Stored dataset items
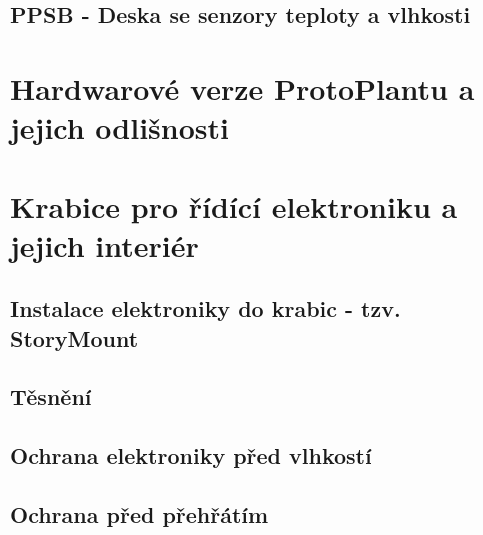 \subsection*{PPSB - Deska se senzory teploty a vlhkosti}

\section{Hardwarové verze ProtoPlantu a jejich odlišnosti}

\section{Krabice pro řídící elektroniku a jejich interiér}

\subsection*{Instalace elektroniky do krabic - tzv. StoryMount}

\subsection*{Těsnění}

\subsection*{Ochrana elektroniky před vlhkostí}

\subsection*{Ochrana před přehřátím}

\newpage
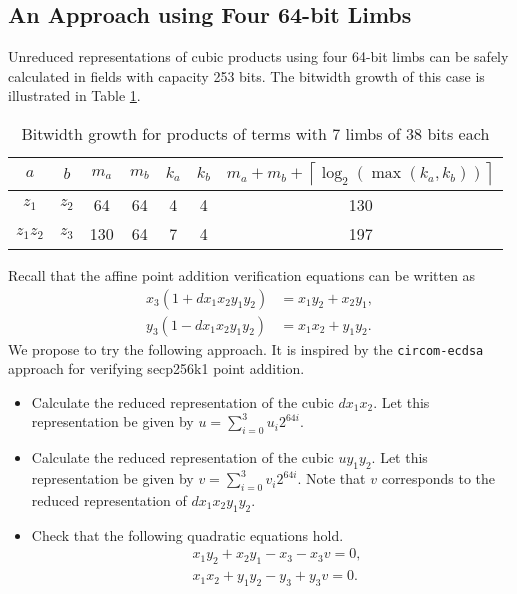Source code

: \documentclass[a4paper, 12pt]{article}
\begin{document}
\newpage
\subsection{An Approach using Four 64-bit Limbs}%
\label{subsec:an_approach_using_four_64_bit_limbs}
Unreduced representations of cubic products using four 64-bit limbs can be safely calculated in fields with capacity 253 bits. The bitwidth growth of this case is illustrated in Table \ref{tab:limb64}.
\begin{table}[h]
  \centering
  \begin{tabular}{c|c|c|c|c|c|c}
    $a$ & $b$ & $m_a$ & $m_b$ & $k_a$ & $k_b$ & $m_a+m_b+\left\lceil \log_2 \left( \max\left( k_a, k_b \right) \right) \right\rceil$ \\ \hline
    $z_1$ & $z_2$ & 64 & 64 & 4 & 4 & 130 \\ \hline
    $z_1z_2$ & $z_3$ & 130 & 64 & 7 & 4 & 197 \\ \hline
  \end{tabular}
  \caption{Bitwidth growth for products of terms with 7 limbs of 38 bits each}
  \label{tab:limb64}
\end{table}

Recall that the affine point addition verification equations can be written as
\begin{align}
  x_3(1+dx_1x_2y_1y_2) &= x_1y_2 + x_2y_1,\\
  y_3(1-dx_1x_2y_1y_2) &= x_1x_2 + y_1y_2.
  \label{eqn:additionAffineVerification}
\end{align}
We propose to try the following approach. It is inspired by the \texttt{circom-ecdsa} approach for verifying secp256k1 point addition.
\begin{itemize}
  \item Calculate the reduced representation of the cubic $dx_1x_2$. Let this representation be given by $u = \sum_{i=0}^{3}u_i 2^{64i}$.
  \item Calculate the reduced representation of the cubic $uy_1y_2$. Let this representation be given by $v = \sum_{i=0}^{3}v_i 2^{64i}$. Note that $v$ corresponds to the reduced representation of $dx_1x_2y_1y_2$.
  \item Check that the following quadratic equations hold.
    \begin{align*}
      & x_1y_2 + x_2y_1 -x_3 - x_3 v = 0,\\
      & x_1x_2 + y_1y_2 -y_3 + y_3 v = 0.
    \end{align*}
\end{itemize}
\end{document}
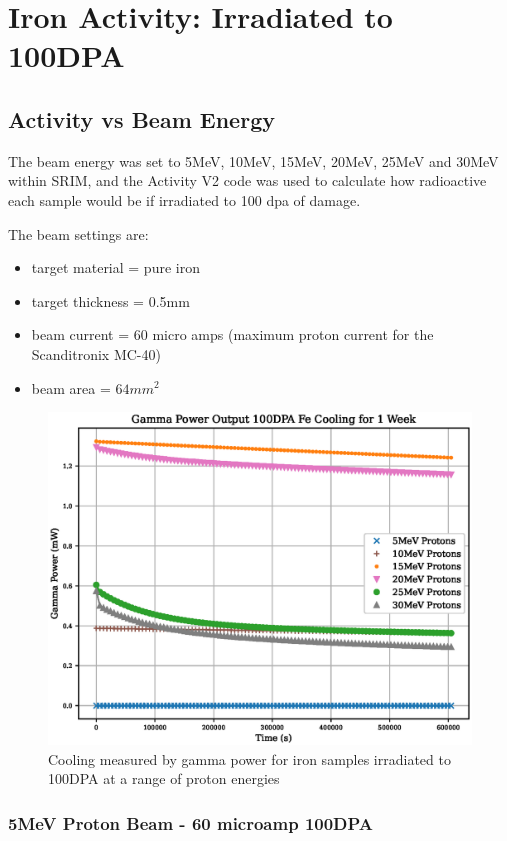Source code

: \chapter{Iron Activity: Irradiated to 100DPA}
\label{chap:appendixironactivity}

\section{Activity vs Beam Energy}

The beam energy was set to 5MeV, 10MeV, 15MeV, 20MeV, 25MeV and 30MeV within SRIM, and the Activity V2 code was used to calculate how radioactive each sample would be if irradiated to 100 \acrshort{dpa} of damage.

The beam settings are:

\begin{itemize}
\item target material = pure iron
\item target thickness = 0.5mm
\item beam current = 60 micro amps (maximum proton current for the Scanditronix MC-40)
\item beam area = $64mm^2$
\end{itemize}



\begin{figure}[!htb]
\centering
\includegraphics[width=0.7\linewidth]{chapters/activity_code/fe_100dpa/cooling.eps}
\caption{Cooling measured by gamma power for iron samples irradiated to 100DPA at a range of proton energies}
\label{fig:100dpa-cooling}
\end{figure}



\clearpage
\FloatBarrier
\subsection{5MeV Proton Beam - 60 microamp 100DPA}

(EXERCISE GOAL) Show, from the entries above, every line that includes the string "align".

(RESULT OF THE EXERCISE)
\begin{align}
\end{align}
    \begin{align*}
    \end{align*}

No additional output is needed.